→ WORK REQUEST: In the entries that follow, find the line containing "## Face recognition"; from there, copy every line exactly through the line containing "We chose the".

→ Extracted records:
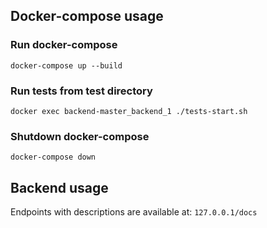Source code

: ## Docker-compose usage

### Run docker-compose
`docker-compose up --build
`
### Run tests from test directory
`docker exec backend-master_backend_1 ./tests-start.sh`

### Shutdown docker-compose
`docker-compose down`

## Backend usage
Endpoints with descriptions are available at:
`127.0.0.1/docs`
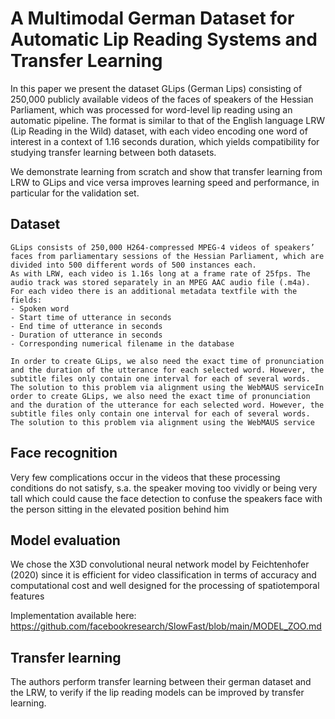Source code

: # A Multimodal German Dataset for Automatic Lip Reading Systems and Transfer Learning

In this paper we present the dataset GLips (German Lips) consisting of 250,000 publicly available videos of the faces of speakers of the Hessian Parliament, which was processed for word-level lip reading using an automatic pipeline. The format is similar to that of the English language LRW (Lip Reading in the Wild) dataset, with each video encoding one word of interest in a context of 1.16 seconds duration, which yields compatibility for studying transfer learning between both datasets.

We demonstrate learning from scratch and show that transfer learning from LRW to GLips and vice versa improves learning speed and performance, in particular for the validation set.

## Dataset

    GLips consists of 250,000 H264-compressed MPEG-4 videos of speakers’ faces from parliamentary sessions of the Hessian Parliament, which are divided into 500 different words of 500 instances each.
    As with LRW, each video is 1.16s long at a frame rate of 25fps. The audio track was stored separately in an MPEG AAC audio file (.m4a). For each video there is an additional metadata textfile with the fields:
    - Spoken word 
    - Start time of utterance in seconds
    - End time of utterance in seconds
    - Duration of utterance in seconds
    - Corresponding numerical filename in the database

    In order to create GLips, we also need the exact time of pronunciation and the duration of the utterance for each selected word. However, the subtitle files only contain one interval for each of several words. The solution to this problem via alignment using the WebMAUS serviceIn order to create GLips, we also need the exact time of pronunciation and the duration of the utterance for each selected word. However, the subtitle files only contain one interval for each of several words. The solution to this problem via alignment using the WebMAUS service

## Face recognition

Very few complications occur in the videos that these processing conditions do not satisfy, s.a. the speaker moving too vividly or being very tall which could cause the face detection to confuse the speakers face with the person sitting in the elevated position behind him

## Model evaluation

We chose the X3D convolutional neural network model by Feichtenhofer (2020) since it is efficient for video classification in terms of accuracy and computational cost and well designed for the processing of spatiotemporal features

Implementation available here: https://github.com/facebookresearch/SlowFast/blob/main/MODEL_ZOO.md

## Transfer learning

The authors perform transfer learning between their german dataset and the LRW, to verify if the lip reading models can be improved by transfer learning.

--

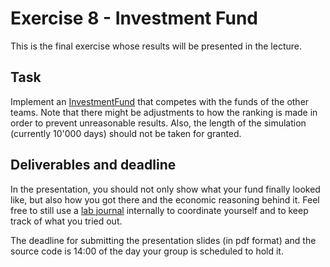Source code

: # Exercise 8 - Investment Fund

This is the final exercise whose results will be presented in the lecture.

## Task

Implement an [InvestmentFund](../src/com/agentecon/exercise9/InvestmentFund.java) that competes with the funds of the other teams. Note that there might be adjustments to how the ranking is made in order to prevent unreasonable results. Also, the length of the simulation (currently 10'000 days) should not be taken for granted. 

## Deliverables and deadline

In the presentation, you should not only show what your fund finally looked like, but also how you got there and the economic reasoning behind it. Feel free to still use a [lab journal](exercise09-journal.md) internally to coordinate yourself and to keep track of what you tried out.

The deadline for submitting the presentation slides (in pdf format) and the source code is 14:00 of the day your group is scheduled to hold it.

→ OUTPUT OF THE TASK:
## Face recognition

Very few complications occur in the videos that these processing conditions do not satisfy, s.a. the speaker moving too vividly or being very tall which could cause the face detection to confuse the speakers face with the person sitting in the elevated position behind him

## Model evaluation

We chose the X3D convolutional neural network model by Feichtenhofer (2020) since it is efficient for video classification in terms of accuracy and computational cost and well designed for the processing of spatiotemporal features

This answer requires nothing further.